Bonjour, les amis.
Après notre folle nuit parisienne, pour moi, direction gare de Lyon.
Dans le train Paris-Lyon, l'affluence est telle en cette année 46 que les voyageurs sont entassés de façon inimaginable. Debout entre les banquettes dans les compartiments, debout serrés dans les couloirs, sur les plate-formes, dans les W.C., dans les soufflets. Beaucoup de militaires dans ces trains. A la hauteur de Laroche-Migenne, un petit gros, adjudant aviateur, ressent une envie naturelle qui se fait de plus en plus pressante. Il a tenu le coup longtemps mais là, il n'en peut plus. Le visage livide, il se résout à avouer son état et à tenter une expédition vers les W.C. Les W.C.sont restés ouverts, trois personnes les occupent. Malgré toutes les contorsions possibles et la bonne volonté des occupants, l'accès aux W.C. se révèle impossible. Nous sommes littéralement imbriqués les uns dans les autres, épaule contre buste, statufiés au point d'avoir du mal à relever un bras, dans l'impossibilité de bouger. Le malheureux est maintenant verdâtre, la sueur perle sur son front, la détresse se lit sur son visage. Il est urgent de trouver une solution, mais laquelle? Les deux tentatives de déblocage des W.C. ont échoué. Le train qui ne dépasse pas les soixante-dix kilomètres/heure mettra plus d'une heure pour atteindre la prochaine gare. Un soldat propose d'essayer d'ouvrir la porte du wagon. Le patient pourrait se soulager en s'arc-boutant sur le marche-pied. La solution est retenue et mise en pratique. Après moult contorsions, on réussit à ouvrir la porte donnant directement sur la voie. Le pauvre adjudant, toute dignité abdiquée, s'installe comme il peut sur le marche-pied, retenu par un épais ceinturon de cuir, celui du soldat. C'est le succès. Quelques minutes plus tard, nous voyons émerger un visage rayonnant. Le pire a été évité. Le seul dommage sera un caleçon brenneux.

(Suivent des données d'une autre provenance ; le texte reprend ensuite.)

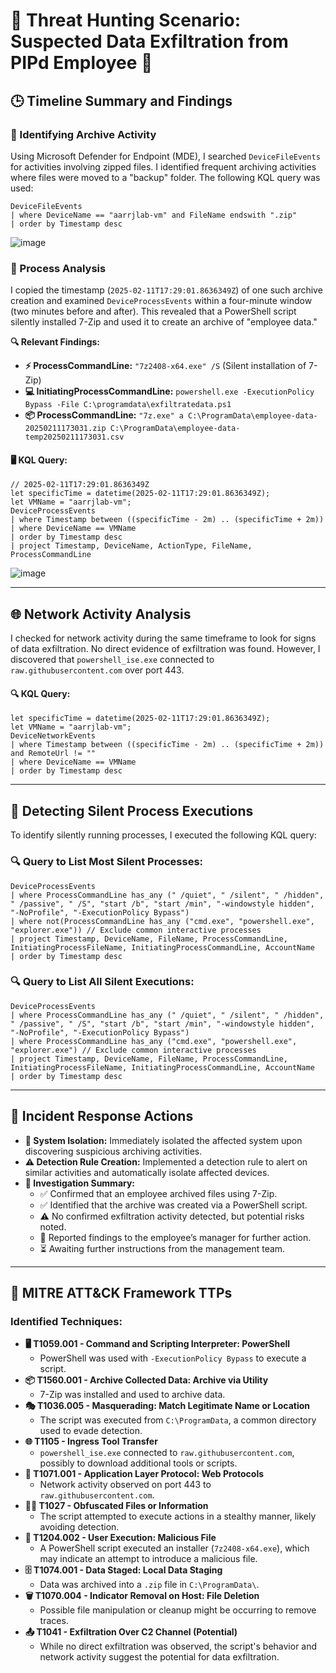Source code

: 
# 🛑 Threat Hunting Scenario: Suspected Data Exfiltration from PIPd Employee 🛑 

## 🕒 Timeline Summary and Findings

### 📂 Identifying Archive Activity
Using Microsoft Defender for Endpoint (MDE), I searched `DeviceFileEvents` for activities involving zipped files. I identified frequent archiving activities where files were moved to a "backup" folder. The following KQL query was used:

```kql
DeviceFileEvents
| where DeviceName == "aarrjlab-vm" and FileName endswith ".zip"
| order by Timestamp desc
```

![image](https://github.com/user-attachments/assets/4d77194b-e600-453a-95a6-e8551cf8ef17)


### 🔎 Process Analysis
I copied the timestamp (`2025-02-11T17:29:01.8636349Z`) of one such archive creation and examined `DeviceProcessEvents` within a four-minute window (two minutes before and after). This revealed that a PowerShell script silently installed 7-Zip and used it to create an archive of "employee data."

**🔍 Relevant Findings:**
- **⚡ ProcessCommandLine:** `"7z2408-x64.exe" /S` (Silent installation of 7-Zip)
- **💻 InitiatingProcessCommandLine:** `powershell.exe -ExecutionPolicy Bypass -File C:\programdata\exfiltratedata.ps1`
- **📦 ProcessCommandLine:** `"7z.exe" a C:\ProgramData\employee-data-20250211173031.zip C:\ProgramData\employee-data-temp20250211173031.csv`

#### 🖥️ KQL Query:
```kql
// 2025-02-11T17:29:01.8636349Z
let specificTime = datetime(2025-02-11T17:29:01.8636349Z);
let VMName = "aarrjlab-vm";
DeviceProcessEvents
| where Timestamp between ((specificTime - 2m) .. (specificTime + 2m))
| where DeviceName == VMName
| order by Timestamp desc
| project Timestamp, DeviceName, ActionType, FileName, ProcessCommandLine
```

![image](https://github.com/user-attachments/assets/52bf7601-cc07-40e4-9a26-a069116d0adb)


---
## 🌐 Network Activity Analysis
I checked for network activity during the same timeframe to look for signs of data exfiltration. No direct evidence of exfiltration was found. However, I discovered that `powershell_ise.exe` connected to `raw.githubusercontent.com` over port 443.

#### 🔍 KQL Query:
```kql
let specificTime = datetime(2025-02-11T17:29:01.8636349Z);
let VMName = "aarrjlab-vm";
DeviceNetworkEvents
| where Timestamp between ((specificTime - 2m) .. (specificTime + 2m)) and RemoteUrl != ""
| where DeviceName == VMName
| order by Timestamp desc
```

---
## 🤫 Detecting Silent Process Executions
To identify silently running processes, I executed the following KQL query:

### 🔍 Query to List Most Silent Processes:
```kql
DeviceProcessEvents
| where ProcessCommandLine has_any (" /quiet", " /silent", " /hidden", " /passive", " /S", "start /b", "start /min", "-windowstyle hidden", "-NoProfile", "-ExecutionPolicy Bypass")
| where not(ProcessCommandLine has_any ("cmd.exe", "powershell.exe", "explorer.exe")) // Exclude common interactive processes
| project Timestamp, DeviceName, FileName, ProcessCommandLine, InitiatingProcessFileName, InitiatingProcessCommandLine, AccountName
| order by Timestamp desc
```

### 🔍 Query to List All Silent Executions:
```kql
DeviceProcessEvents
| where ProcessCommandLine has_any (" /quiet", " /silent", " /hidden", " /passive", " /S", "start /b", "start /min", "-windowstyle hidden", "-NoProfile", "-ExecutionPolicy Bypass")
| where ProcessCommandLine has_any ("cmd.exe", "powershell.exe", "explorer.exe") // Exclude common interactive processes
| project Timestamp, DeviceName, FileName, ProcessCommandLine, InitiatingProcessFileName, InitiatingProcessCommandLine, AccountName
| order by Timestamp desc
```

---
## 🚨 Incident Response Actions
- **🔴 System Isolation:** Immediately isolated the affected system upon discovering suspicious archiving activities.
- **⚠️ Detection Rule Creation:** Implemented a detection rule to alert on similar activities and automatically isolate affected devices.
- **📌 Investigation Summary:**
  - ✅ Confirmed that an employee archived files using 7-Zip.
  - ✅ Identified that the archive was created via a PowerShell script.
  - ⚠️ No confirmed exfiltration activity detected, but potential risks noted.
  - 📢 Reported findings to the employee’s manager for further action.
  - ⏳ Awaiting further instructions from the management team.

---
## 🎯 MITRE ATT&CK Framework TTPs
### **Identified Techniques:**
- **🖥️ T1059.001 - Command and Scripting Interpreter: PowerShell**
  - PowerShell was used with `-ExecutionPolicy Bypass` to execute a script.
- **📦 T1560.001 - Archive Collected Data: Archive via Utility**
  - 7-Zip was installed and used to archive data.
- **🎭 T1036.005 - Masquerading: Match Legitimate Name or Location**
  - The script was executed from `C:\ProgramData`, a common directory used to evade detection.
- **🌐 T1105 - Ingress Tool Transfer**
  - `powershell_ise.exe` connected to `raw.githubusercontent.com`, possibly to download additional tools or scripts.
- **📡 T1071.001 - Application Layer Protocol: Web Protocols**
  - Network activity observed on port 443 to `raw.githubusercontent.com`.
- **🕵️‍♂️ T1027 - Obfuscated Files or Information**
  - The script attempted to execute actions in a stealthy manner, likely avoiding detection.
- **📂 T1204.002 - User Execution: Malicious File**
  - A PowerShell script executed an installer (`7z2408-x64.exe`), which may indicate an attempt to introduce a malicious file.
- **🗄️ T1074.001 - Data Staged: Local Data Staging**
  - Data was archived into a `.zip` file in `C:\ProgramData\`.
- **🗑️ T1070.004 - Indicator Removal on Host: File Deletion**
  - Possible file manipulation or cleanup might be occurring to remove traces.
- **📤 T1041 - Exfiltration Over C2 Channel (Potential)**
  - While no direct exfiltration was observed, the script's behavior and network activity suggest the potential for data exfiltration.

Ainsi s'est passée cette année à l'école des mousses. Instruction généra;le, instruction militaire, école du soldat. Notre arme est le mousqueton, ce fusil du cavalier. Marcher au pas, en rangs, arme sur l'épaule ...droite, présentez...arme , repos, tir sur cible, etc... apprendre à tuer sans être tué comme le recommande l'instructeur. Plus facile à dire qu'à faire. En 2005, le propos peut choquer. Les militaires donnent maintenant dans " l'humanitaire". Tout le monde, il est bon, tout le monde, il est gentil. L'ennui est que ceux d'en face ne sont pas forcément des gentils. Ils nous le prouvent tous les jours, et qu'il est pour le moins dangereux de " déviriliser" une nation.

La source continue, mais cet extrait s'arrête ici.